Immagine: Il buon pastore. Mausoleo di Galla Placidia, Ravenna
USARE IL DIZIONARIO PER EVITARE FRAINTENDIMENTI
Avevo sempre pensato che l’espressione “il tuo bastone e il tuo vincastro” del salmo 23 fosse una delle frequenti endiadi bibliche, cioè il susseguirsi di due parole in cui la seconda rafforza la prima. Il vincastro quindi era per me era un bastone più robusto, più nodoso, e anche un tantino più temibile dei soliti bastoni dei pastori.
Poi è successo che, una volta mi è venuto di fare quello che fin dalla scuola elementare è consigliato a chi incontra delle parole insolite e vuole arricchire il suo vocabolario: mi son deciso a cercare nel dizionario italiano il significato preciso di quella strana parola del salmo. E, con mia non piccola sorpresa, ho fatto una scoperta che ha cambiato il mio modo di pregare il salmo del pastore. Ho trovato che il vincastro è tutt’altro che un bastone più grosso del solito. Il vincastro è un vimine, normalmente di salice, tenero e flessuoso, tanto che per la sua estrema malleabilità può essere usato per intrecciare ceste, borse e perfino sedie.
In mano ad un pastore che ci fa un rametto di salice? È immediatamente evidente che serve a stimolare dolcemente le pecore e gli stessi teneri agnellini sfiorandoli sui fianchi per farli camminare e per tenerli insieme.
CHIARITE LE PAROLE, IL SALMO 23 È TUTTO DIVERSO, PER LE PECORE…
Da allora leggo il salmo 23 con una comprensione molto diversa. Se mi metto fra le pecorelle di Dio, vedo il pastore cammina davanti al gregge, lo conduce fuori, lo guida verso i pascoli appoggiandosi, soprattutto nei passaggi più difficili al suo bastone che gli dà visibilmente sicurezza. E la sicurezza tranquilla del pastore dà sicurezza e tranquillità anche a me e a tutto il gregge. Quando vedo poi il pastore brandire con decisione il suo bastone contro animali o anche uomini cattivi che ci assalgono e vorrebbero disperderci per rapirci e divorarci, allora la mia, la nostra, sicurezza si carica di fiducia e di coraggio.
Poi quando vedo il pastore avvicinarsi e sento che mi sfiora con il morbido vincastro, sento la sua tenerezza incoraggiante e capisco che egli non è un mercenario, ma è il mio buon pastore e che io gli appartengo. Allora il camminare dietro a lui e accanto a lui diventa una gioia. E sento che è così anche per le altre pecore del gregge.

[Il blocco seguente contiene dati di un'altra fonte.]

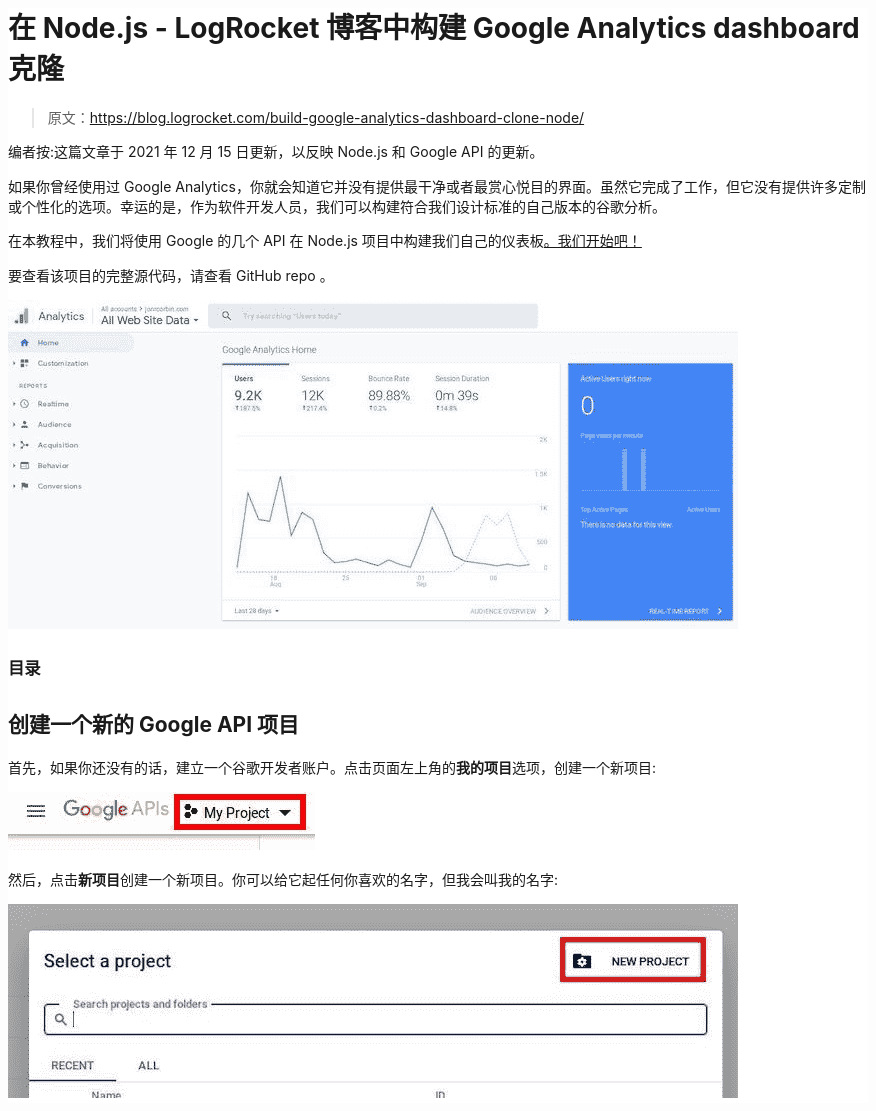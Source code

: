 # 在 Node.js - LogRocket 博客中构建 Google Analytics dashboard 克隆

> 原文：<https://blog.logrocket.com/build-google-analytics-dashboard-clone-node/>

编者按:这篇文章于 2021 年 12 月 15 日更新，以反映 Node.js 和 Google API 的更新。

如果你曾经使用过 Google Analytics，你就会知道它并没有提供最干净或者最赏心悦目的界面。虽然它完成了工作，但它没有提供许多定制或个性化的选项。幸运的是，作为软件开发人员，我们可以构建符合我们设计标准的自己版本的谷歌分析。

在本教程中，我们将使用 Google 的几个 API 在 Node.js 项目中构建我们自己的仪表板[。我们开始吧！](https://blog.logrocket.com/building-structuring-node-js-mvc-application/)

要查看该项目的完整源代码，请查看 GitHub repo 。

![Google Analytics UI](img/de798c77347e7691d3569022caffd4ae.png)

### 目录

## 创建一个新的 Google API 项目

首先，如果你还没有的话，建立一个谷歌开发者账户。点击页面左上角的**我的项目**选项，创建一个新项目:

![New Google Analytics Project](img/045b3151d6866237301353317c1d5a40.png)

然后，点击**新项目**创建一个新项目。你可以给它起任何你喜欢的名字，但我会叫我的名字:

![New Project Google API](img/5980270144e18d3fcd1161372a286067.png)
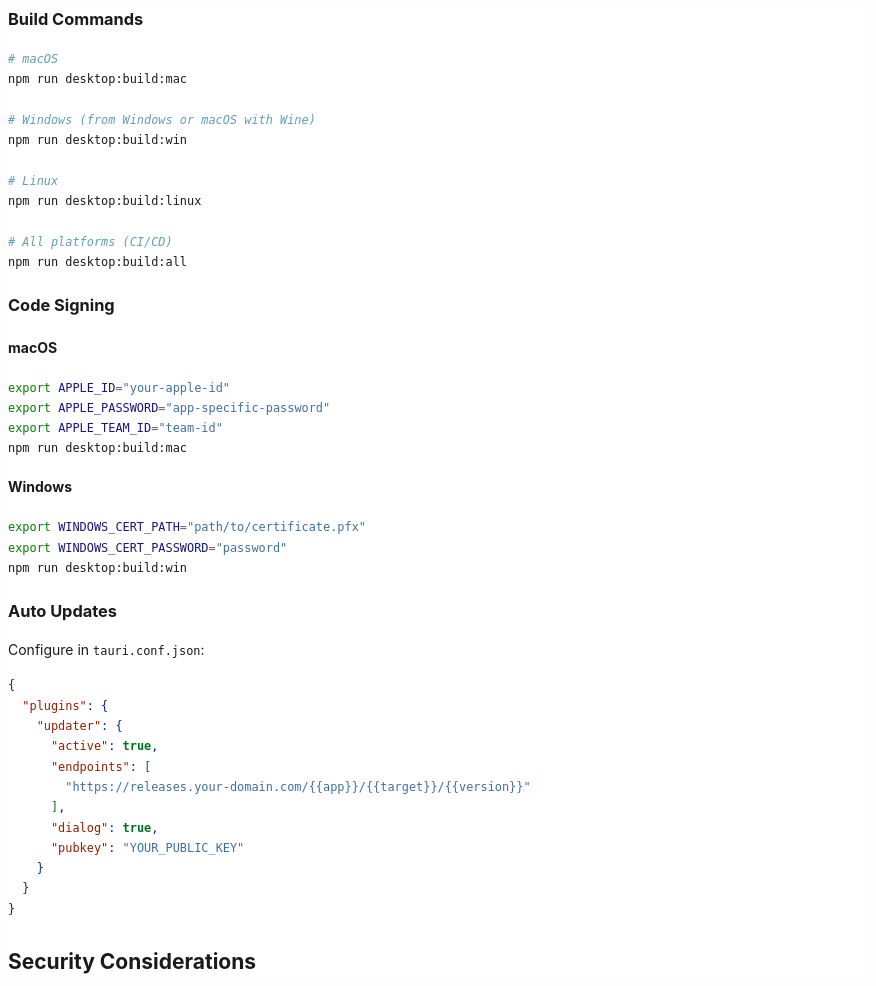 ### Build Commands

```bash
# macOS
npm run desktop:build:mac

# Windows (from Windows or macOS with Wine)
npm run desktop:build:win

# Linux
npm run desktop:build:linux

# All platforms (CI/CD)
npm run desktop:build:all
```

### Code Signing

#### macOS
```bash
export APPLE_ID="your-apple-id"
export APPLE_PASSWORD="app-specific-password"
export APPLE_TEAM_ID="team-id"
npm run desktop:build:mac
```

#### Windows
```bash
export WINDOWS_CERT_PATH="path/to/certificate.pfx"
export WINDOWS_CERT_PASSWORD="password"
npm run desktop:build:win
```

### Auto Updates

Configure in `tauri.conf.json`:

```json
{
  "plugins": {
    "updater": {
      "active": true,
      "endpoints": [
        "https://releases.your-domain.com/{{app}}/{{target}}/{{version}}"
      ],
      "dialog": true,
      "pubkey": "YOUR_PUBLIC_KEY"
    }
  }
}
```

## Security Considerations
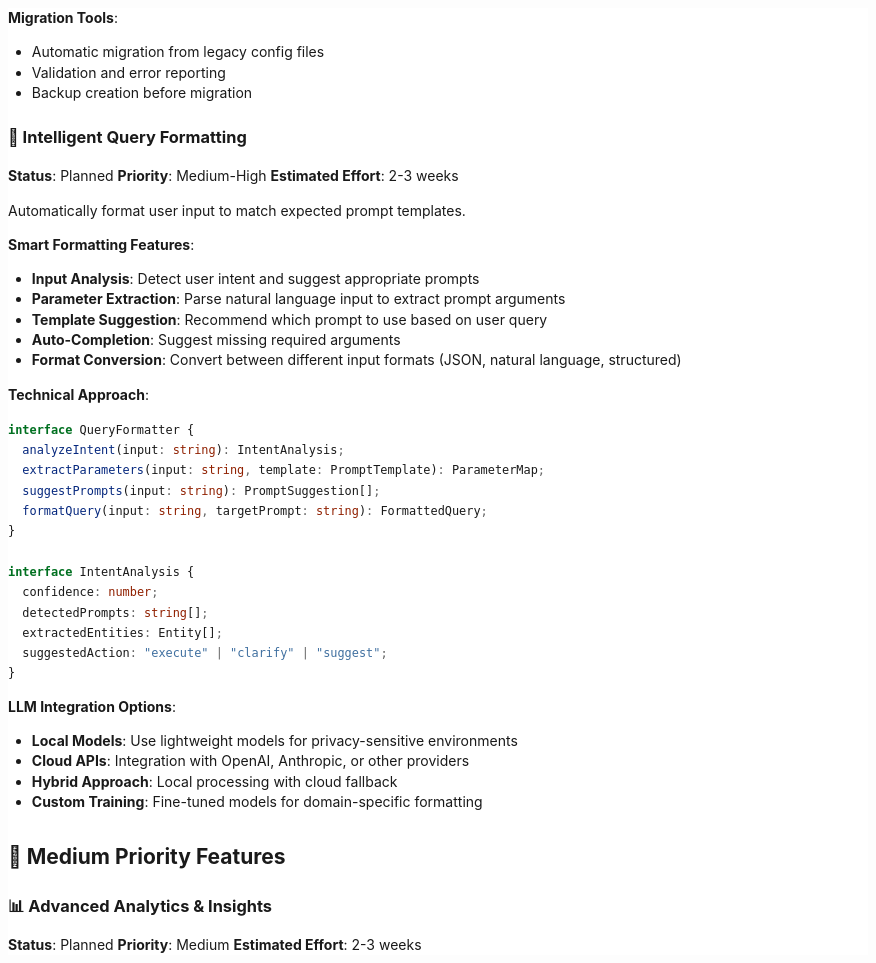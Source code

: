 **Migration Tools**:

- Automatic migration from legacy config files
- Validation and error reporting
- Backup creation before migration

### 🤖 Intelligent Query Formatting

**Status**: Planned
**Priority**: Medium-High
**Estimated Effort**: 2-3 weeks

Automatically format user input to match expected prompt templates.

**Smart Formatting Features**:

- **Input Analysis**: Detect user intent and suggest appropriate prompts
- **Parameter Extraction**: Parse natural language input to extract prompt arguments
- **Template Suggestion**: Recommend which prompt to use based on user query
- **Auto-Completion**: Suggest missing required arguments
- **Format Conversion**: Convert between different input formats (JSON, natural language, structured)

**Technical Approach**:

```typescript
interface QueryFormatter {
  analyzeIntent(input: string): IntentAnalysis;
  extractParameters(input: string, template: PromptTemplate): ParameterMap;
  suggestPrompts(input: string): PromptSuggestion[];
  formatQuery(input: string, targetPrompt: string): FormattedQuery;
}

interface IntentAnalysis {
  confidence: number;
  detectedPrompts: string[];
  extractedEntities: Entity[];
  suggestedAction: "execute" | "clarify" | "suggest";
}
```

**LLM Integration Options**:

- **Local Models**: Use lightweight models for privacy-sensitive environments
- **Cloud APIs**: Integration with OpenAI, Anthropic, or other providers
- **Hybrid Approach**: Local processing with cloud fallback
- **Custom Training**: Fine-tuned models for domain-specific formatting

## 🚀 Medium Priority Features

### 📊 Advanced Analytics & Insights

**Status**: Planned
**Priority**: Medium
**Estimated Effort**: 2-3 weeks
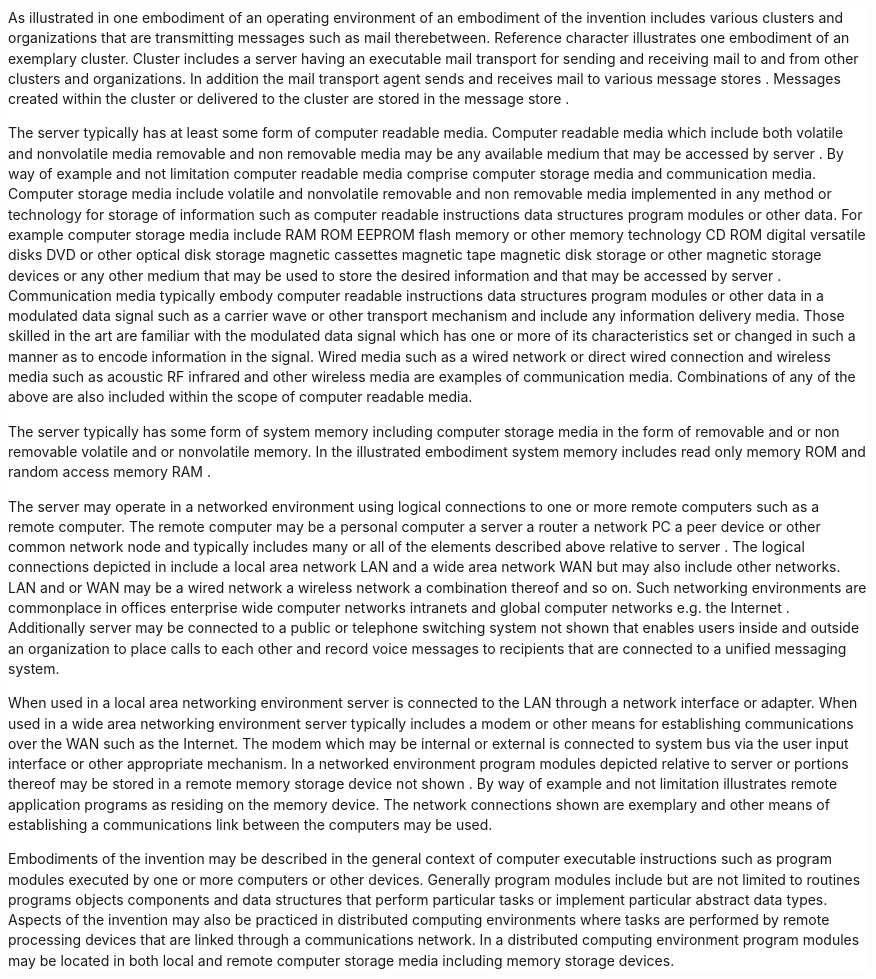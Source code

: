 As illustrated in one embodiment of an operating environment of an embodiment of the invention includes various clusters and organizations that are transmitting messages such as mail therebetween. Reference character illustrates one embodiment of an exemplary cluster. Cluster includes a server having an executable mail transport for sending and receiving mail to and from other clusters and organizations. In addition the mail transport agent sends and receives mail to various message stores . Messages created within the cluster or delivered to the cluster are stored in the message store .

The server typically has at least some form of computer readable media. Computer readable media which include both volatile and nonvolatile media removable and non removable media may be any available medium that may be accessed by server . By way of example and not limitation computer readable media comprise computer storage media and communication media. Computer storage media include volatile and nonvolatile removable and non removable media implemented in any method or technology for storage of information such as computer readable instructions data structures program modules or other data. For example computer storage media include RAM ROM EEPROM flash memory or other memory technology CD ROM digital versatile disks DVD or other optical disk storage magnetic cassettes magnetic tape magnetic disk storage or other magnetic storage devices or any other medium that may be used to store the desired information and that may be accessed by server . Communication media typically embody computer readable instructions data structures program modules or other data in a modulated data signal such as a carrier wave or other transport mechanism and include any information delivery media. Those skilled in the art are familiar with the modulated data signal which has one or more of its characteristics set or changed in such a manner as to encode information in the signal. Wired media such as a wired network or direct wired connection and wireless media such as acoustic RF infrared and other wireless media are examples of communication media. Combinations of any of the above are also included within the scope of computer readable media.

The server typically has some form of system memory including computer storage media in the form of removable and or non removable volatile and or nonvolatile memory. In the illustrated embodiment system memory includes read only memory ROM and random access memory RAM .

The server may operate in a networked environment using logical connections to one or more remote computers such as a remote computer. The remote computer may be a personal computer a server a router a network PC a peer device or other common network node and typically includes many or all of the elements described above relative to server . The logical connections depicted in include a local area network LAN and a wide area network WAN but may also include other networks. LAN and or WAN may be a wired network a wireless network a combination thereof and so on. Such networking environments are commonplace in offices enterprise wide computer networks intranets and global computer networks e.g. the Internet . Additionally server may be connected to a public or telephone switching system not shown that enables users inside and outside an organization to place calls to each other and record voice messages to recipients that are connected to a unified messaging system.

When used in a local area networking environment server is connected to the LAN through a network interface or adapter. When used in a wide area networking environment server typically includes a modem or other means for establishing communications over the WAN such as the Internet. The modem which may be internal or external is connected to system bus via the user input interface or other appropriate mechanism. In a networked environment program modules depicted relative to server or portions thereof may be stored in a remote memory storage device not shown . By way of example and not limitation illustrates remote application programs as residing on the memory device. The network connections shown are exemplary and other means of establishing a communications link between the computers may be used.

Embodiments of the invention may be described in the general context of computer executable instructions such as program modules executed by one or more computers or other devices. Generally program modules include but are not limited to routines programs objects components and data structures that perform particular tasks or implement particular abstract data types. Aspects of the invention may also be practiced in distributed computing environments where tasks are performed by remote processing devices that are linked through a communications network. In a distributed computing environment program modules may be located in both local and remote computer storage media including memory storage devices.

… E PER I COLLABORATORI DEL BUON PASTORE
Ma siccome per vocazione e per ordinazione, nella Chiesa sono diventato collaboratore del Buon Pastore, guardo a lui per imparare a stare tra le pecore e a fare per loro le cose bene, secondo il suo cuore. Imparo innanzi tutto ad appoggiarmi al bastone della fede per avere io per primo sicurezza da infondere poi nelle pecorelle che mi sono affidate, È infatti la fede che dà la sicurezza. Lo diceva già Isaia: “Senza la fede non avrete stabilità” (Is 7, 9). Poi imparo a brandire il bastone della fortezza per difendere il gregge dagli assalti a volte violenti, a volte subdoli, dei nemici del Buon Pastore. Imparo anche a usare con la maggior delicatezza possibile il tenero vincastro per stimolare affettuosamente le pecore affidatemi, soprattutto quelle malate, le pecore madri e in modo tutto particolare gli agnellini.
Oltre a Gesù, l’unico Pastore delle nostre anime, io guardo anche ad alcuni collaboratori che egli si è dato nella storia. E in questo campo dell’uso del bastone insieme col vincastro mi è particolarmente di stimolo e di incoraggiamento don Bosco che tra le varie parole d’ordine del suo merodo educativo (pastorale) aveva il binomio FERMEZZA e AMOREVOLEZZA.